Wronski (1999) observou que a prática dos pais quanto às solicitações dos filhos era geralmente ceder aos pedidos, independentemente da avaliação que faziam acerca da responsabilidade deles e da relevância da solicitação, havendo, dessa forma, uma incongruência entre as cognições e as práticas dos pais. A incongruência era produto da preferência por ceder a ter de conversar sobre dificuldades financeiras e a necessidade de conter despesas. Somada a isso, a autora observou pouca preocupação em explicar aos filhos o significado do consumo e a valorização do dinheiro.

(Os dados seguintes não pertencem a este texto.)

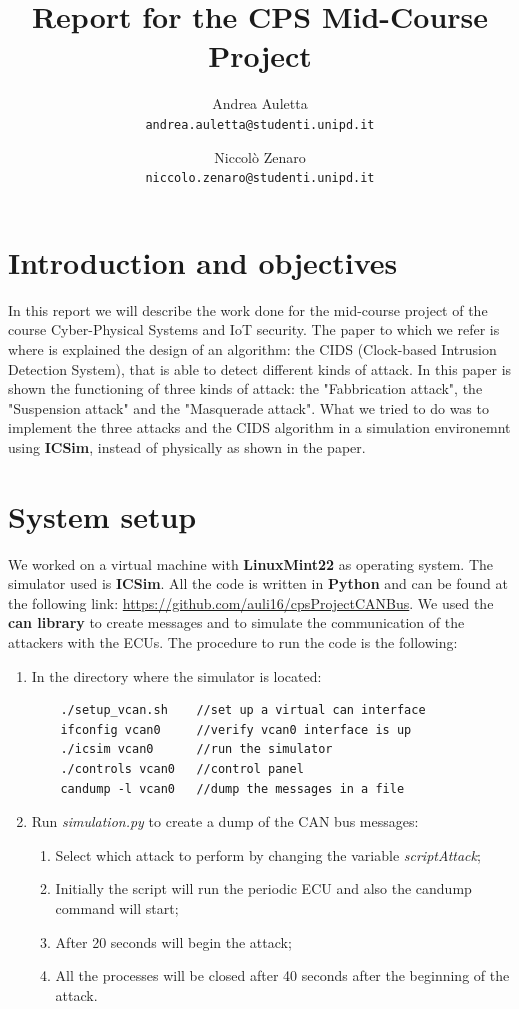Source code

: \documentclass[12pt]{article}
\title{Report for the CPS Mid-Course Project}
\author{
    Andrea Auletta \\ \texttt{andrea.auletta@studenti.unipd.it} \and
    Niccolò Zenaro \\ \texttt{niccolo.zenaro@studenti.unipd.it}
}
\begin{document}
\maketitle
\newpage
\tableofcontents
\newpage

\section{Introduction and objectives}
In this report we will describe the work done for the mid-course project of the course 
Cyber-Physical Systems and IoT security. 
The paper to which we refer is \textbf{\cite{Cho2016} } where is explained 
the design of an algorithm: the CIDS (Clock-based Intrusion Detection System), that is able 
to detect different kinds of attack. In this paper is shown the functioning of three kinds 
of attack: the "Fabbrication attack", the "Suspension attack" and the "Masquerade attack". 
What we tried to do was to implement the three attacks and the CIDS algorithm in a simulation 
environemnt using \textbf{ICSim}, instead of physically as shown in the paper.
\section{System setup}
We worked on a virtual machine with \textbf{LinuxMint22} as operating system.
The simulator used is \textbf{ICSim}. All the code is written in \textbf{Python} and can 
be found at the following link: \href{https://github.com/auli16/cpsProjectCANBus}{https://github.com/auli16/cpsProjectCANBus}.
We used the \textbf{can library} to create messages and to simulate the communication of the attackers with 
the ECUs.
The procedure to run the code is the following:
\begin{enumerate}
    \item In the directory where the simulator is located:
    \begin{verbatim}
    ./setup_vcan.sh    //set up a virtual can interface 
    ifconfig vcan0     //verify vcan0 interface is up
    ./icsim vcan0      //run the simulator
    ./controls vcan0   //control panel
    candump -l vcan0   //dump the messages in a file
    \end{verbatim}
    \item Run \textit{simulation.py} to create a dump of the CAN bus messages:
    \begin{enumerate}
        \item Select which attack to perform by changing the variable \textit{scriptAttack};
        \item Initially the script will run the periodic ECU and also the candump command
        will start;
        \item After 20 seconds will begin the attack;
        \item All the processes will be closed after 40 seconds after the beginning of the attack.
    \end{enumerate}
    
\end{enumerate}
\end{document}
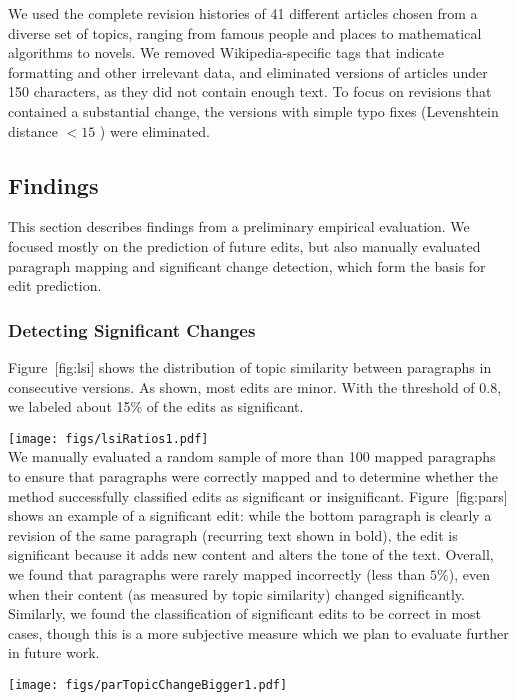 We used the complete revision histories of 41 different articles chosen
from a diverse set of topics, ranging from famous people and places to
mathematical algorithms to novels. We removed Wikipedia-specific tags
that indicate formatting and other irrelevant data, and eliminated
versions of articles under 150 characters, as they did not contain
enough text. To focus on revisions that contained a substantial change,
the versions with simple typo fixes (Levenshtein distance \(< 15\) )
were eliminated.

\subsection{Findings}\label{findings}

This section describes findings from a preliminary empirical evaluation.
We focused mostly on the prediction of future edits, but also manually
evaluated paragraph mapping and significant change detection, which form
the basis for edit prediction.

\subsubsection{Detecting Significant
Changes}\label{detecting-significant-changes}

Figure~{[}fig:lsi{]} shows the distribution of topic similarity between
paragraphs in consecutive versions. As shown, most edits are minor. With
the threshold of 0.8, we labeled about 15\% of the edits as significant.

\texttt{[image: figs/lsiRatios1.pdf]}\\

We manually evaluated a random sample of more than 100 mapped paragraphs
to ensure that paragraphs were correctly mapped and to determine whether
the method successfully classified edits as significant or
insignificant. Figure~{[}fig:pars{]} shows an example of a significant
edit: while the bottom paragraph is clearly a revision of the same
paragraph (recurring text shown in bold), the edit is significant
because it adds new content and alters the tone of the text. Overall, we
found that paragraphs were rarely mapped incorrectly (less than
\(5\%\)), even when their content (as measured by topic similarity)
changed significantly. Similarly, we found the classification of
significant edits to be correct in most cases, though this is a more
subjective measure which we plan to evaluate further in future work.

\texttt{[image: figs/parTopicChangeBigger1.pdf]}\\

Os resultados dos estudos citados assinalam duas questões: (1) crianças recebem dinheiro, sendo ele proveniente da mesada ou não; e (2) o acesso à experiência de receber dinheiro, junto com outros fatores, promove o conhecimento econômico. Os dois fatores são proporcionados pelos pais, tornando-se relevante estudar as cognições e os comportamentos dos pais quanto ao "dinheiro dos filhos" - a mesada.

 

Definindo a mesada

Mesada é um tema que se enquadra na área de estudos denominada socialização econômica, que por sua vez está vinculada à psicologia econômica. Os estudos em socialização econômica visam a investigar o processo de aprendizado dos conceitos e comportamentos econômicos e as variáveis que interferem no aprendizado (Lewis, Webley, & Furnham, 1995). Pesquisas têm sido desenvolvidas sob o foco da psicologia econômica e da psicologia do desenvolvimento, pois ambas estão interessadas em contribuir para a melhor forma de compreender a relação entre pais e filhos e como estes se relacionam com o mundo.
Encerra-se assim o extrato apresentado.